Beginning with the first line, retype exactly the records below up to and including the line with "### Image Tags Schema"; pictures do not belong in the copy.

■ ■ ■ ■ ■ ■ ■

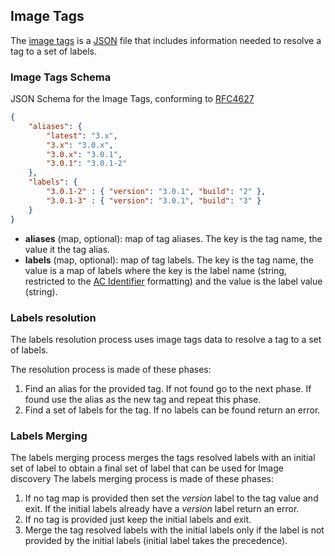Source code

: ## Image Tags

The [image tags](#image-tags-schema) is a [JSON](https://tools.ietf.org/html/rfc4627) file that includes information needed to resolve a tag to a set of labels.

### Image Tags Schema

JSON Schema for the Image Tags, conforming to [RFC4627](https://tools.ietf.org/html/rfc4627)

```json
{
    "aliases": {
        "latest": "3.x",
        "3.x": "3.0.x",
        "3.0.x": "3.0.1",
        "3.0.1": "3.0.1-2"
    },
    "labels": {
        "3.0.1-2" : { "version": "3.0.1", "build": "2" },
        "3.0.1-3" : { "version": "3.0.1", "build": "3" }
    }
}
```

* **aliases** (map, optional): map of tag aliases. The key is the tag name, the value it the tag alias.
* **labels** (map, optional): map of tag labels. The key is the tag name, the value is a map of labels where the key is the label name (string, restricted to the [AC Identifier](types.md#ac-identifier-type) formatting) and the value is the label value (string).


### Labels resolution

The labels resolution process uses image tags data to resolve a tag to a set of labels.

The resolution process is made of these phases:

1. Find an alias for the provided tag. If not found go to the next phase. If found use the alias as the new tag and repeat this phase.
2. Find a set of labels for the tag. If no labels can be found return an error.


### Labels Merging

The labels merging process merges the tags resolved labels with an initial set of label to obtain a final set of label that can be used for Image discovery
The labels merging process is made of these phases:

1. If no tag map is provided then set the _version_ label to the tag value and exit. If the initial labels already have a _version_ label return an error.
2. If no tag is provided just keep the initial labels and exit.
3. Merge the tag resolved labels with the initial labels only if the label is not provided by the initial labels (initial label takes the precedence).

■ ■ ■ ■ ■ ■ ■

| ANSWER TO THIS PROBLEM |
Source code

: ## Image Tags

The [image tags](#image-tags-schema) is a [JSON](https://tools.ietf.org/html/rfc4627) file that includes information needed to resolve a tag to a set of labels.

### Image Tags Schema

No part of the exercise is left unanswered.